Today I will be explaining how to work through regression, scatter plots, linear models, histograms, and more!
First, Make sure you attach it so R knows what data set to use.
attach(women)
Starting small: first check out the summary, head, and structure of the data set of women’s heights and weights to get an idea of the data set.
summary(women)
## height weight
## Min. :58.0 Min. :115.0
## 1st Qu.:61.5 1st Qu.:124.5
## Median :65.0 Median :135.0
## Mean :65.0 Mean :136.7
## 3rd Qu.:68.5 3rd Qu.:148.0
## Max. :72.0 Max. :164.0
head(women)
## height weight
## 1 58 115
## 2 59 117
## 3 60 120
## 4 61 123
## 5 62 126
## 6 63 129
str(women)
## 'data.frame': 15 obs. of 2 variables:
## $ height: num 58 59 60 61 62 63 64 65 66 67 ...

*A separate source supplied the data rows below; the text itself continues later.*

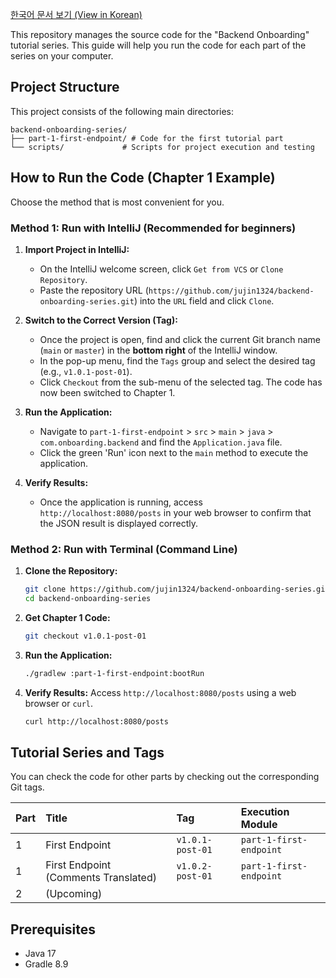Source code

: [한국어 문서 보기 (View in Korean)](README.ko.md)

This repository manages the source code for the "Backend Onboarding" tutorial series. This guide will help you run the code for each part of the series on your computer.

## Project Structure

This project consists of the following main directories:

```
backend-onboarding-series/
├── part-1-first-endpoint/ # Code for the first tutorial part
└── scripts/             # Scripts for project execution and testing
```

## How to Run the Code (Chapter 1 Example)

Choose the method that is most convenient for you.

### Method 1: Run with IntelliJ (Recommended for beginners)

1.  **Import Project in IntelliJ:**
    -   On the IntelliJ welcome screen, click `Get from VCS` or `Clone Repository`.
    -   Paste the repository URL (`https://github.com/jujin1324/backend-onboarding-series.git`) into the `URL` field and click `Clone`.

2.  **Switch to the Correct Version (Tag):**
    -   Once the project is open, find and click the current Git branch name (`main` or `master`) in the **bottom right** of the IntelliJ window.
    -   In the pop-up menu, find the `Tags` group and select the desired tag (e.g., `v1.0.1-post-01`).
    -   Click `Checkout` from the sub-menu of the selected tag. The code has now been switched to Chapter 1.

3.  **Run the Application:**
    -   Navigate to `part-1-first-endpoint` > `src` > `main` > `java` > `com.onboarding.backend` and find the `Application.java` file.
    -   Click the green 'Run' icon next to the `main` method to execute the application.

4.  **Verify Results:**
    -   Once the application is running, access `http://localhost:8080/posts` in your web browser to confirm that the JSON result is displayed correctly.

### Method 2: Run with Terminal (Command Line)

1.  **Clone the Repository:**
    ```bash
    git clone https://github.com/jujin1324/backend-onboarding-series.git
    cd backend-onboarding-series
    ```

2.  **Get Chapter 1 Code:**
    ```bash
    git checkout v1.0.1-post-01
    ```

3.  **Run the Application:**
    ```bash
    ./gradlew :part-1-first-endpoint:bootRun
    ```

4.  **Verify Results:**
    Access `http://localhost:8080/posts` using a web browser or `curl`.
    ```bash
    curl http://localhost:8080/posts
    ```

## Tutorial Series and Tags

You can check the code for other parts by checking out the corresponding Git tags.

| Part | Title | Tag | Execution Module |
| :--- | :---- | :-- | :--- |
| 1 | First Endpoint | `v1.0.1-post-01` | `part-1-first-endpoint` |
| 1 | First Endpoint (Comments Translated) | `v1.0.2-post-01` | `part-1-first-endpoint` |
| 2 | (Upcoming) | | |

## Prerequisites

- Java 17
- Gradle 8.9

## $ weight: num 115 117 120 123 126 129 132 135 139 142 ...
Let’s look at a scatter plot for visual people (like me)
plot(height,weight)
That’s a very beautiful scatterplot! If you don’t like the names and care about grammar, you should rename the variables with capital letters.
plot(height,weight, ylab ="Weight (lb)",
xlab = "Height (inches)",
main = "Figure 1")
The trend seems to be a strong positive correlation as height increases, that weight increases as well. Let’s see how strong the correlation is using linear models and the {lm} command. Name the model whatever you’d like.
mymod <- lm(weight ~ height)
Call up your model.
mymod
##
## Call:
## lm(formula = weight ~ height)
##
## Coefficients:
## (Intercept) height
## -87.52 3.45
This intercept seems off because it is trying to find the data for someone 0 inches tall. We are extrapolating out of our logical data set, so we can’t interpret the intercept.
So, the intercept is -87.52 and the slope is 3.45.
It might help to look at a regression line. You already created a regression model, so you have to write the abline command to create the line in the sctterplot.
plot(height,weight,ylab ="Weight (lb)",xlab = "Height (inches)",main = "Figure 1")
abline(-87.52,3.45)
Great. Now let’s predict some more stuff. Tyype in a line number of a height to see what the corresponding weight would be. Type the line number of the data set, then “weight”.
women[4,"weight"]
## [1] 123
Coefficients might be helpful for interpreting and are a bit clearer to read:
coef(mymod)
## (Intercept) height
## -87.51667 3.45000
You have to check model assumptions to make sure your linear regression is valid. The assumption we will use R for is that the errors have a normal distribution. First, find the residuals and then use a method like a histogram to display the distribution.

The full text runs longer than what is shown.